Doch bei der Teilung des Landes wurde beschlossen, daß sich ein jeder um seinen Dreck kümmern soll. So müssen über 140 Tonnen ausgebrannter Brennelemente zurück nach Mähren ins AKW Dukovany, wo sie herstammen. Ursprünglich sollte der radioaktive Abfall weiter in die Sowjetunion transportiert und dort endgelagert werden. Doch die Russen weigern sich heute, den gefährlichen Müll ihrer ehemaligen sozialistischen Brüder entgegenzunehmen.

Der erste Bahntransport mit 60 Kassetten ausgebrannter Brennelemente hat nach Angaben des tschechischen Energieunternehmens ČEZ bereits Mitte Juli das südmährische AKW unbeschadet erreicht. Über 1.100 Behälter warten jedoch noch auf ihre Rückkehr in die Heimat, so daß bis 1997 rund 70 Sonderzüge des Nachts durch die Lande rollen werden. Die Termine und Trassen der Transporte hält ČEZ streng geheim; man hat Angst vor Blockaden durch AtomkraftgegnerInnen.

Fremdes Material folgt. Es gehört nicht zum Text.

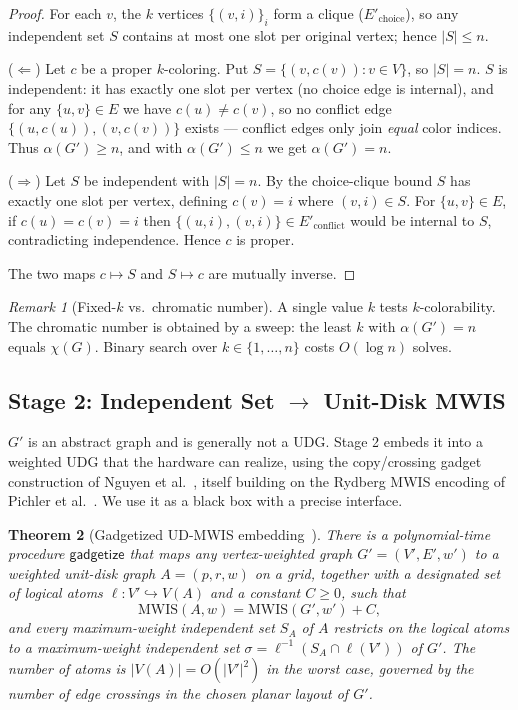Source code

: \documentclass[11pt]{article}
\newtheorem{theorem}{Theorem}[section]
\theoremstyle{definition}
\theoremstyle{remark}
\newtheorem{remark}[theorem]{Remark}
\newcommand{\MWIS}{\mathrm{MWIS}}
\newcommand{\indep}{\alpha}
\begin{document}
\begin{proof}
For each $v$, the $k$ vertices $\{(v,i)\}_i$ form a clique ($E'_{\mathrm{choice}}$),
so any independent set $S$ contains at most one slot per original vertex; hence
$|S|\le n$.

($\Leftarrow$) Let $c$ be a proper $k$-coloring. Put $S=\{(v,c(v)):v\in V\}$, so
$|S|=n$. $S$ is independent: it has exactly one slot per vertex (no choice edge is
internal), and for any $\{u,v\}\in E$ we have $c(u)\ne c(v)$, so no conflict edge
$\{(u,c(u)),(v,c(v))\}$ exists --- conflict edges only join \emph{equal} color
indices. Thus $\indep(G')\ge n$, and with $\indep(G')\le n$ we get $\indep(G')=n$.

($\Rightarrow$) Let $S$ be independent with $|S|=n$. By the choice-clique bound $S$
has exactly one slot per vertex, defining $c(v)=i$ where $(v,i)\in S$. For
$\{u,v\}\in E$, if $c(u)=c(v)=i$ then $\{(u,i),(v,i)\}\in E'_{\mathrm{conflict}}$
would be internal to $S$, contradicting independence. Hence $c$ is proper.

The two maps $c\mapsto S$ and $S\mapsto c$ are mutually inverse.
\end{proof}

\begin{remark}[Fixed-$k$ vs.\ chromatic number]
A single value $k$ tests $k$-colorability. The chromatic number is obtained by a
sweep: the least $k$ with $\indep(G')=n$ equals $\chi(G)$. Binary search over
$k\in\{1,\dots,n\}$ costs $O(\log n)$ solves.
\end{remark}

\subsection{Stage 2: Independent Set $\to$ Unit-Disk MWIS}
\label{sec:gadgetize}

$G'$ is an abstract graph and is generally not a UDG. Stage 2 embeds it into a
weighted UDG that the hardware can realize, using the copy/crossing gadget
construction of Nguyen et al.~\cite{Nguyen2023}, itself building on the Rydberg MWIS
encoding of Pichler et al.~\cite{Pichler2018}. We use it as a black box with a precise
interface.

\begin{theorem}[Gadgetized UD-MWIS embedding~\cite{Nguyen2023}]
\label{thm:gadget}
There is a polynomial-time procedure $\mathsf{gadgetize}$ that maps any
vertex-weighted graph $G'=(V',E',w')$ to a weighted unit-disk graph $A=(p,r,w)$ on a
grid, together with a designated set of \emph{logical} atoms
$\ell:V'\hookrightarrow V(A)$ and a constant $C\ge 0$, such that
\[
  \MWIS(A,w) = \MWIS(G',w') + C,
\]
and every maximum-weight independent set $S_A$ of $A$ restricts on the logical atoms
to a maximum-weight independent set $\sigma=\ell^{-1}(S_A\cap \ell(V'))$ of $G'$. The
number of atoms is $|V(A)| = O\!\left(|V'|^2\right)$ in the worst case, governed by the
number of edge crossings in the chosen planar layout of $G'$.
\end{theorem}
\end{document}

Eigentlich wollte die ČEZ die größeren, in Deutschland entwickelten Castor-Container bei dieser Aktion benutzen, doch sie sind in Tschechien noch nicht zugelassen. So findet der Transport nun erst einmal in zehn Jahre alten C-30-Containern statt. Und in ihnen bleibt der strahlende Abfall dann auch längerfristig. Provisorisch untergebracht werden sie in einem der vier Blöcke des AKW Dukovany, denn ein geplantes Zwischenlager auf dem Gelände des Atomkraftwerks haben die Behörden bisher nicht genehmigt.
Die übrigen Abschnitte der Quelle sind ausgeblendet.